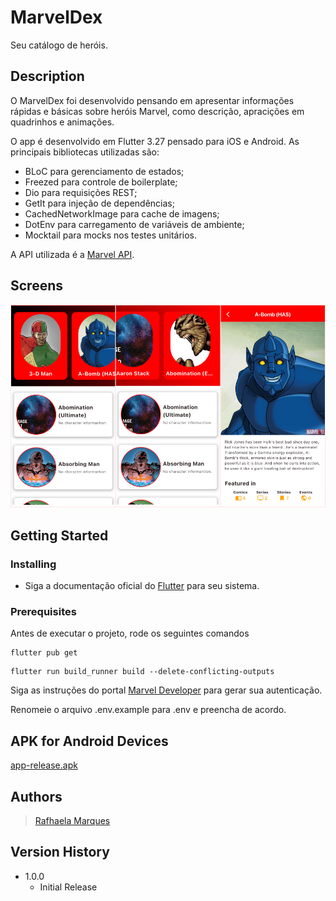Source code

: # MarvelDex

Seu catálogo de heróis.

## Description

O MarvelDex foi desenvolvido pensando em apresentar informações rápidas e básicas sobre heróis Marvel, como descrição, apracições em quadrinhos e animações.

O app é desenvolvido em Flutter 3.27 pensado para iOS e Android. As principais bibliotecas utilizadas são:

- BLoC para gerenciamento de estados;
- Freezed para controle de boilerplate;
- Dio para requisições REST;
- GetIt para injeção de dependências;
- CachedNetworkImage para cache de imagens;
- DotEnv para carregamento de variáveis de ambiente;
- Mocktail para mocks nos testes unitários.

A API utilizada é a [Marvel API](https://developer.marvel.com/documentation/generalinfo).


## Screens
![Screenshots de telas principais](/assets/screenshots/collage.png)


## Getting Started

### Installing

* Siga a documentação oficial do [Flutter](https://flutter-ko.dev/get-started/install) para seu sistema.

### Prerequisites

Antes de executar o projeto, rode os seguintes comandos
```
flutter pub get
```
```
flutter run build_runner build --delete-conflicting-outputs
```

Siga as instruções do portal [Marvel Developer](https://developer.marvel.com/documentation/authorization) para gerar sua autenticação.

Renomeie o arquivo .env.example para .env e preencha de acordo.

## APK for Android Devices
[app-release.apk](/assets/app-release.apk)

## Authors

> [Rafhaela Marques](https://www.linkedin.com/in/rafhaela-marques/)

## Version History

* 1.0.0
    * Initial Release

==

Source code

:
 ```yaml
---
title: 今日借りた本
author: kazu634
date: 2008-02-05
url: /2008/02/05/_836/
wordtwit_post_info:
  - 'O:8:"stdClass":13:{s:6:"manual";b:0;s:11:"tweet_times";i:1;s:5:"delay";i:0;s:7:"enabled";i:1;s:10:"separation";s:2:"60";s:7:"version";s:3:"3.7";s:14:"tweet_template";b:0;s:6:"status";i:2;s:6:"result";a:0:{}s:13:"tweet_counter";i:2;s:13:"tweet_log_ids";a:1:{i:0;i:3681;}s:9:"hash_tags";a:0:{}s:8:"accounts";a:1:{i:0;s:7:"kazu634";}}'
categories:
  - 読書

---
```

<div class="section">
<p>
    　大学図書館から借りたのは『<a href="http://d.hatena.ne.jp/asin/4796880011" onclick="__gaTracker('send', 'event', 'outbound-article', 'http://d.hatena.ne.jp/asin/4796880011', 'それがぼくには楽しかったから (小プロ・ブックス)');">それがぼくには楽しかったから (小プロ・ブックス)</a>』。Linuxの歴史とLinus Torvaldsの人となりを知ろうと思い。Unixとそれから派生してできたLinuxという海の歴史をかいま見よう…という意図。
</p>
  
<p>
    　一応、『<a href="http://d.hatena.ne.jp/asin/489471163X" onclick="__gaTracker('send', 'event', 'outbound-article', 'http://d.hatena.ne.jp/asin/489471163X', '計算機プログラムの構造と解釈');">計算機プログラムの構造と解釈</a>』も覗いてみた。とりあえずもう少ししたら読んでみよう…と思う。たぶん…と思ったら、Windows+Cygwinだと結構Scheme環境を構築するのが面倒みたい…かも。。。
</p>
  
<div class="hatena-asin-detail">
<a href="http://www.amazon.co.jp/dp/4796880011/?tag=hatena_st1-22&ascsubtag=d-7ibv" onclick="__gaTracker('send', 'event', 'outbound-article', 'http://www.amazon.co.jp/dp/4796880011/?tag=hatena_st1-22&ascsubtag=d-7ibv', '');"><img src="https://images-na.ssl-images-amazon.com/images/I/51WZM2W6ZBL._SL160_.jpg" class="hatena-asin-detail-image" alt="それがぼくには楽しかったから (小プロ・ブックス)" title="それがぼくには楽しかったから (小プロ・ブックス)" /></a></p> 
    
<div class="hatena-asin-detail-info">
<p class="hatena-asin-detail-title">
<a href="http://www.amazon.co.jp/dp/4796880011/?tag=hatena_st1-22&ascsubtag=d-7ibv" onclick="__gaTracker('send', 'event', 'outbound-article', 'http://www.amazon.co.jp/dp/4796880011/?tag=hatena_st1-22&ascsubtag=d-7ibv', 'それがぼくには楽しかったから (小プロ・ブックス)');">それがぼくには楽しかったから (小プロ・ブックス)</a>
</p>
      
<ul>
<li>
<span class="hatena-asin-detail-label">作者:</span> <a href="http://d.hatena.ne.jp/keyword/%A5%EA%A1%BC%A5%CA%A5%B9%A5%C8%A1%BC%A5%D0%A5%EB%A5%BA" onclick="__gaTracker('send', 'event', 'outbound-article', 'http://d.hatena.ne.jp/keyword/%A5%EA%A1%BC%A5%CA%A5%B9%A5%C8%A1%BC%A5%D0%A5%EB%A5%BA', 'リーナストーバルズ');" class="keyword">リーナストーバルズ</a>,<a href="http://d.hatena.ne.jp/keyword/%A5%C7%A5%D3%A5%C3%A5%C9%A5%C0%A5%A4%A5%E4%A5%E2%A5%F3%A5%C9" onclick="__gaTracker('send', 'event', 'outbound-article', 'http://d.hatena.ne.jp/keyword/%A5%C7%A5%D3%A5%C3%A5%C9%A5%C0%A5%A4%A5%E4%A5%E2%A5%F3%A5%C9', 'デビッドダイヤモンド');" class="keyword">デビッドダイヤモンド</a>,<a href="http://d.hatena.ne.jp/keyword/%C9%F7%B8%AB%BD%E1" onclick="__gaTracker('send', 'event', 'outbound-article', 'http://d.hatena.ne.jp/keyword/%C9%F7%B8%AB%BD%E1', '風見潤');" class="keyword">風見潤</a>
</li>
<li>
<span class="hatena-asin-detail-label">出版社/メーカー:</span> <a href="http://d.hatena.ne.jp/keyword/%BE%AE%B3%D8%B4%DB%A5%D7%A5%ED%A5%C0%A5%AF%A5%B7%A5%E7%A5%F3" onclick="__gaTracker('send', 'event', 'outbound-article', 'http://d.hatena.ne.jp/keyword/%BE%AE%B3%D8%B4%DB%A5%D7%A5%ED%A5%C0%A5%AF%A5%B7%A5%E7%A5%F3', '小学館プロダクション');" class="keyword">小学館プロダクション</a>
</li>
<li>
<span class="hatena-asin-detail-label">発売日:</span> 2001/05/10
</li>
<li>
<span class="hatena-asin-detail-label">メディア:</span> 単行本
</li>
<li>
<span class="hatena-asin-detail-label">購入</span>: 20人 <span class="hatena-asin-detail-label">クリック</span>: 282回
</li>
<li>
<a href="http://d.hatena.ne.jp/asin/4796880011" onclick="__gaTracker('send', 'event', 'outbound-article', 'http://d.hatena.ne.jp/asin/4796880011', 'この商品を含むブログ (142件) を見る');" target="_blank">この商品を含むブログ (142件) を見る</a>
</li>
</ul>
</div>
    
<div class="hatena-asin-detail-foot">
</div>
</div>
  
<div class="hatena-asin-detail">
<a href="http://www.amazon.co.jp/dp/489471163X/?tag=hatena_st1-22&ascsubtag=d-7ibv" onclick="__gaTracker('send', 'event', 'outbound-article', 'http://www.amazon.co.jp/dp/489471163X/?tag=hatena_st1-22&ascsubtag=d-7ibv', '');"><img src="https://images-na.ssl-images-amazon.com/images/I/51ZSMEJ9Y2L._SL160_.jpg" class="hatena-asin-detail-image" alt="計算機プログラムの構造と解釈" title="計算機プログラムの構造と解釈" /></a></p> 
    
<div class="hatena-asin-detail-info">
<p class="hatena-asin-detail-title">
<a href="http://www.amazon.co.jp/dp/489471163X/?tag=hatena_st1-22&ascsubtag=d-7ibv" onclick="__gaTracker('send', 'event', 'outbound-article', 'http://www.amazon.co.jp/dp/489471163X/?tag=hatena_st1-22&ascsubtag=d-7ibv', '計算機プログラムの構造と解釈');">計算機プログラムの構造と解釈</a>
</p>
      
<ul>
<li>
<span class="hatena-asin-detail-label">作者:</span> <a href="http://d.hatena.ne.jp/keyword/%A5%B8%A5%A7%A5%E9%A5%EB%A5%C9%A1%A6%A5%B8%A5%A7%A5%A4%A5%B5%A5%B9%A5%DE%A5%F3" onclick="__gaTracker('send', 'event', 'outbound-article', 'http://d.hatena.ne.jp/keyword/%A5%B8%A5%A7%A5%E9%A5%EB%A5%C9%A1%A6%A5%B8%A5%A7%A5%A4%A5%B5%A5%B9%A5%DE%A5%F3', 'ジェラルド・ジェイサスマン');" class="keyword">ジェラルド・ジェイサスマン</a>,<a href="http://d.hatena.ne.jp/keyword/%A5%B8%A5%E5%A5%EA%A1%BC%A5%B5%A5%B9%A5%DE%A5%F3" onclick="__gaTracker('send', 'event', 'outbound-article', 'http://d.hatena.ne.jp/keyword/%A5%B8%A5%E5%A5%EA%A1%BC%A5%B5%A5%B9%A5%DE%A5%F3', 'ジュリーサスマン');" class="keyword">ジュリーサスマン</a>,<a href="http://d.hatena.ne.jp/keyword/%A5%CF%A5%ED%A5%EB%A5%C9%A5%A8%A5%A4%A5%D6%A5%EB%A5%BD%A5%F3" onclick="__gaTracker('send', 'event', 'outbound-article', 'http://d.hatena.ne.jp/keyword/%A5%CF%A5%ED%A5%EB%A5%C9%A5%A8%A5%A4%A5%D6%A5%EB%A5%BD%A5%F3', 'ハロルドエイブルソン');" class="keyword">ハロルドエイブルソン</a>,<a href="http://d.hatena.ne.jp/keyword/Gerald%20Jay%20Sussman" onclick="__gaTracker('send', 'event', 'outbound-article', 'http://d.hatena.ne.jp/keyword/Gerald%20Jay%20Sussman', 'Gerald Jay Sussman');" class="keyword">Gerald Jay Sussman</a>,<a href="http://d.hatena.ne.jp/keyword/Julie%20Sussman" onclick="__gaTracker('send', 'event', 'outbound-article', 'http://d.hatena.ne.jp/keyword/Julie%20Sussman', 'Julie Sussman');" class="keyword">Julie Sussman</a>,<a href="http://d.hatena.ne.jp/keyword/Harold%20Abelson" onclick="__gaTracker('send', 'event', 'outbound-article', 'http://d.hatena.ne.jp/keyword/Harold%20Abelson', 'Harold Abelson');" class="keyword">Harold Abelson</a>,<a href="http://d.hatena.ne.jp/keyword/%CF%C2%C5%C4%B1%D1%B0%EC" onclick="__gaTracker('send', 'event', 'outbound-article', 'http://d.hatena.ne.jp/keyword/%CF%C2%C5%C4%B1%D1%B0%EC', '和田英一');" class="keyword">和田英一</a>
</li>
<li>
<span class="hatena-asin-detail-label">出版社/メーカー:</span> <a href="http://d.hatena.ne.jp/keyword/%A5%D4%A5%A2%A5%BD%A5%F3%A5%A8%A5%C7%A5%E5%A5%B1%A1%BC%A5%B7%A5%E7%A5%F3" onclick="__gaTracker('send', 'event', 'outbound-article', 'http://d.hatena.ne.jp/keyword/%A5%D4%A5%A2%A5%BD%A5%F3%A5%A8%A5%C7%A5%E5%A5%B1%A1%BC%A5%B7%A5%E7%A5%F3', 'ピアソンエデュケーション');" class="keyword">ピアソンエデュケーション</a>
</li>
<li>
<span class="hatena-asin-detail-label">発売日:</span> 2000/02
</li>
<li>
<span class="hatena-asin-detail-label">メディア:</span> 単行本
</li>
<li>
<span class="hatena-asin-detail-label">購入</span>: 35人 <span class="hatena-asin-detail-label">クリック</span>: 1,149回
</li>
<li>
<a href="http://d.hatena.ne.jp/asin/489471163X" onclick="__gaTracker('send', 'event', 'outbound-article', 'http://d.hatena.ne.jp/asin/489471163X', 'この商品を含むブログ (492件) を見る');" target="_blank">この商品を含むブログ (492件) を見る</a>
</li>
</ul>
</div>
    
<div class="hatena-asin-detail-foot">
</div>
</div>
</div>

---

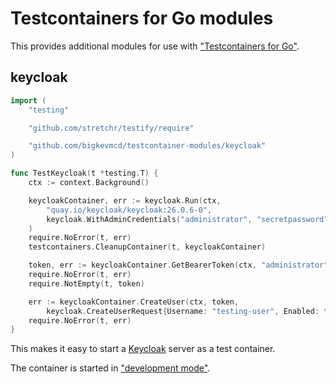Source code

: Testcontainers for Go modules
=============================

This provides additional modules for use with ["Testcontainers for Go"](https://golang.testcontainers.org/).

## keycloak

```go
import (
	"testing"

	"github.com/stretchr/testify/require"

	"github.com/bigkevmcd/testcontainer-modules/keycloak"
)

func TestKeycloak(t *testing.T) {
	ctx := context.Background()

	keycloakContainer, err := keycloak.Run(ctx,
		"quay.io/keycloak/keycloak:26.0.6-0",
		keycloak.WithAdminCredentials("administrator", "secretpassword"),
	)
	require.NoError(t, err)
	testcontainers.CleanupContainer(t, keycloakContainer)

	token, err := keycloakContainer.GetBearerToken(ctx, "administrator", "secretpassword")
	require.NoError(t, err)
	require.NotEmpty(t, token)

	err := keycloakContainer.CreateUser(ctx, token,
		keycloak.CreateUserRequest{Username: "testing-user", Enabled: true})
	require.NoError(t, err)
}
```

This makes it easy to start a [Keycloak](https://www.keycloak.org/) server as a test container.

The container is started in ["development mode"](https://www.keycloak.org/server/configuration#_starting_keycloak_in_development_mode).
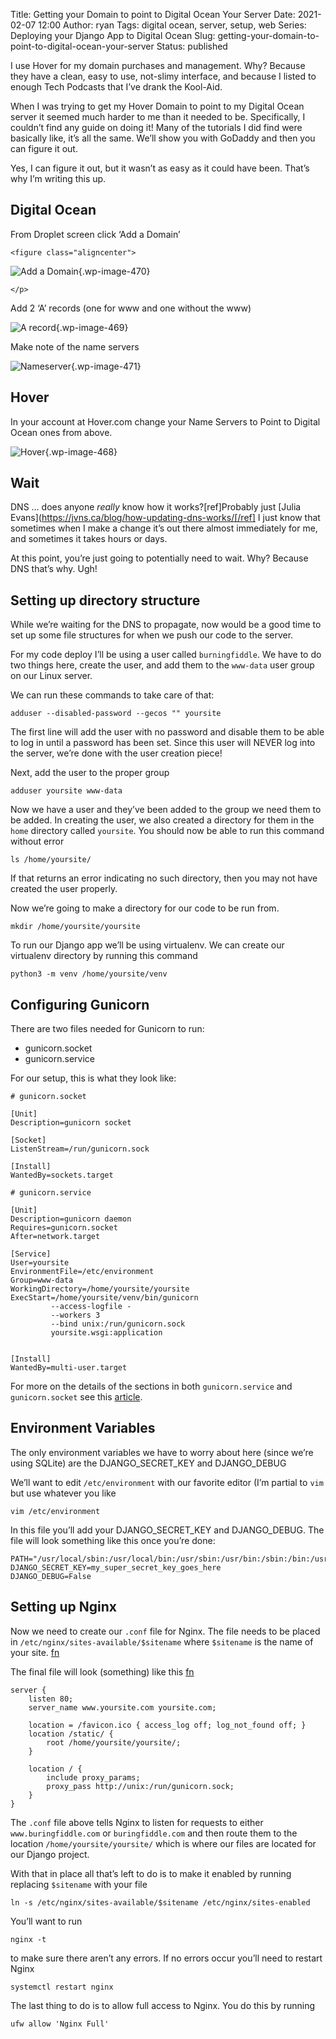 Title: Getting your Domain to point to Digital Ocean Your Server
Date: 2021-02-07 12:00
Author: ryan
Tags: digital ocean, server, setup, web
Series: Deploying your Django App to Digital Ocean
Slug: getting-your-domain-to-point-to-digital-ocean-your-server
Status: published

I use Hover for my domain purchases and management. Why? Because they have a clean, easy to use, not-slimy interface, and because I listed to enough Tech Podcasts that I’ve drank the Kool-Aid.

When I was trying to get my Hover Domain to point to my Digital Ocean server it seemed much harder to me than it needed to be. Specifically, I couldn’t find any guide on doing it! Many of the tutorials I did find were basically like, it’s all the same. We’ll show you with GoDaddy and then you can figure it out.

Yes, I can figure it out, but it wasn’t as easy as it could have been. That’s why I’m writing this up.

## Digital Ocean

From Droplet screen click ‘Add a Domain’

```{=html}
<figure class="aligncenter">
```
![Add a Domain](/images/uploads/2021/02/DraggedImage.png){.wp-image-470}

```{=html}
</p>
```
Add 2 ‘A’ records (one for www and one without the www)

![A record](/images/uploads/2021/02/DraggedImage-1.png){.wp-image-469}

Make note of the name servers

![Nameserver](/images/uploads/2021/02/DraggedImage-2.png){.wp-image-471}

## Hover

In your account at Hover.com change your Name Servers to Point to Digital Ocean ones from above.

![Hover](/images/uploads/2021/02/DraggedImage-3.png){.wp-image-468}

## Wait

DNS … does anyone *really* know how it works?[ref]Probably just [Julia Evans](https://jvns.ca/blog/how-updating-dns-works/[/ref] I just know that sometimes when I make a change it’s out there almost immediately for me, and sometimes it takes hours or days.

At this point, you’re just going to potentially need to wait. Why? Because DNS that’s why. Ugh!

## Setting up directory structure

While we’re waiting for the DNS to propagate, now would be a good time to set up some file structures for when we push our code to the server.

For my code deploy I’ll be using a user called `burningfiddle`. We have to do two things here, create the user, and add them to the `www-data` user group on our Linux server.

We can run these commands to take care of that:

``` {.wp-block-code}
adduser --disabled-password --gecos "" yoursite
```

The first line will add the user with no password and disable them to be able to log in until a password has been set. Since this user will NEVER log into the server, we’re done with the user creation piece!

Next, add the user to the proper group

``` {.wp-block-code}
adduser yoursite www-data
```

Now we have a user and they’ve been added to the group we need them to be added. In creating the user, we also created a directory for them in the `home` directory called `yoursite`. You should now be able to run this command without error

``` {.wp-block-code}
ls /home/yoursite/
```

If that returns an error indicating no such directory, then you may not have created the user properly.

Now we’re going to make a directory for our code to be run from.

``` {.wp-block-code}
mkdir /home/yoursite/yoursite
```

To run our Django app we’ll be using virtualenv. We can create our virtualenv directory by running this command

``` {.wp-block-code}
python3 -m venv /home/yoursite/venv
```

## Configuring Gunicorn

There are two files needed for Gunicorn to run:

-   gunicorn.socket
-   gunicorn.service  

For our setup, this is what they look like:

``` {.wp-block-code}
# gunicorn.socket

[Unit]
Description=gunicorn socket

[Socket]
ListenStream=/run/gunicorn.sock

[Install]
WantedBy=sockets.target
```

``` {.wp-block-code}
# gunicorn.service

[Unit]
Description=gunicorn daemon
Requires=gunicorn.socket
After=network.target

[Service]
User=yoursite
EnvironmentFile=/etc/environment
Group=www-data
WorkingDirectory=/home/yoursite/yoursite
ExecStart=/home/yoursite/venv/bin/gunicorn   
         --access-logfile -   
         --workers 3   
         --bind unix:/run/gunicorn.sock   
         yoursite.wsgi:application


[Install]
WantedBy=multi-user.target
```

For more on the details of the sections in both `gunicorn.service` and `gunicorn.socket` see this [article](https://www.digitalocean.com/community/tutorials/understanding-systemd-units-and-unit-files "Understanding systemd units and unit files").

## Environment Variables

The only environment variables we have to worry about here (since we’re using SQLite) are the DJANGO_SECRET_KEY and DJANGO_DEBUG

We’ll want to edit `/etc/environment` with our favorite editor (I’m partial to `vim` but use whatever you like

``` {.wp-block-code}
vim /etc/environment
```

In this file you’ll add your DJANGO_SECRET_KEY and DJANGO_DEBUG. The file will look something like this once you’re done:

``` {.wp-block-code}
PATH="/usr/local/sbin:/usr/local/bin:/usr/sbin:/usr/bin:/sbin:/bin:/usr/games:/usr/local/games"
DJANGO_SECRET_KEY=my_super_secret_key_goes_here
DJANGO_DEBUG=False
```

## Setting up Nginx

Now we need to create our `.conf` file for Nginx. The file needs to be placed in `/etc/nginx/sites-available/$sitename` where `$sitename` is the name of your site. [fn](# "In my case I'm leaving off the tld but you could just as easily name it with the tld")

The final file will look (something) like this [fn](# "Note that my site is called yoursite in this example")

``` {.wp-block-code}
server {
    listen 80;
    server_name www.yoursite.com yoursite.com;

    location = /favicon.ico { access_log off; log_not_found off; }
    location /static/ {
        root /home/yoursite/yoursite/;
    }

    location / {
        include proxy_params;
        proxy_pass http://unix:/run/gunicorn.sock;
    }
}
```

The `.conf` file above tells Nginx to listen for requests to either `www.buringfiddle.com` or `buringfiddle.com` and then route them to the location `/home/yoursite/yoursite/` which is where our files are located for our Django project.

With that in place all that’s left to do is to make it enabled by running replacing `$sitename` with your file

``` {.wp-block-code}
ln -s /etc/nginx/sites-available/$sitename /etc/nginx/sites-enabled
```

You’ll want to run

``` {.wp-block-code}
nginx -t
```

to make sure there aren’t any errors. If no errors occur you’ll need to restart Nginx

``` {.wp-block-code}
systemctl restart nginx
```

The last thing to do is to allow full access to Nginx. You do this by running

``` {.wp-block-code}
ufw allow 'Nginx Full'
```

Your objective: Only lines holding the word "created" are wanted; copy each one from the listing.

Solution to the exercise:
Now we have a user and they’ve been added to the group we need them to be added. In creating the user, we also created a directory for them in the `home` directory called `yoursite`. You should now be able to run this command without error
If that returns an error indicating no such directory, then you may not have created the user properly.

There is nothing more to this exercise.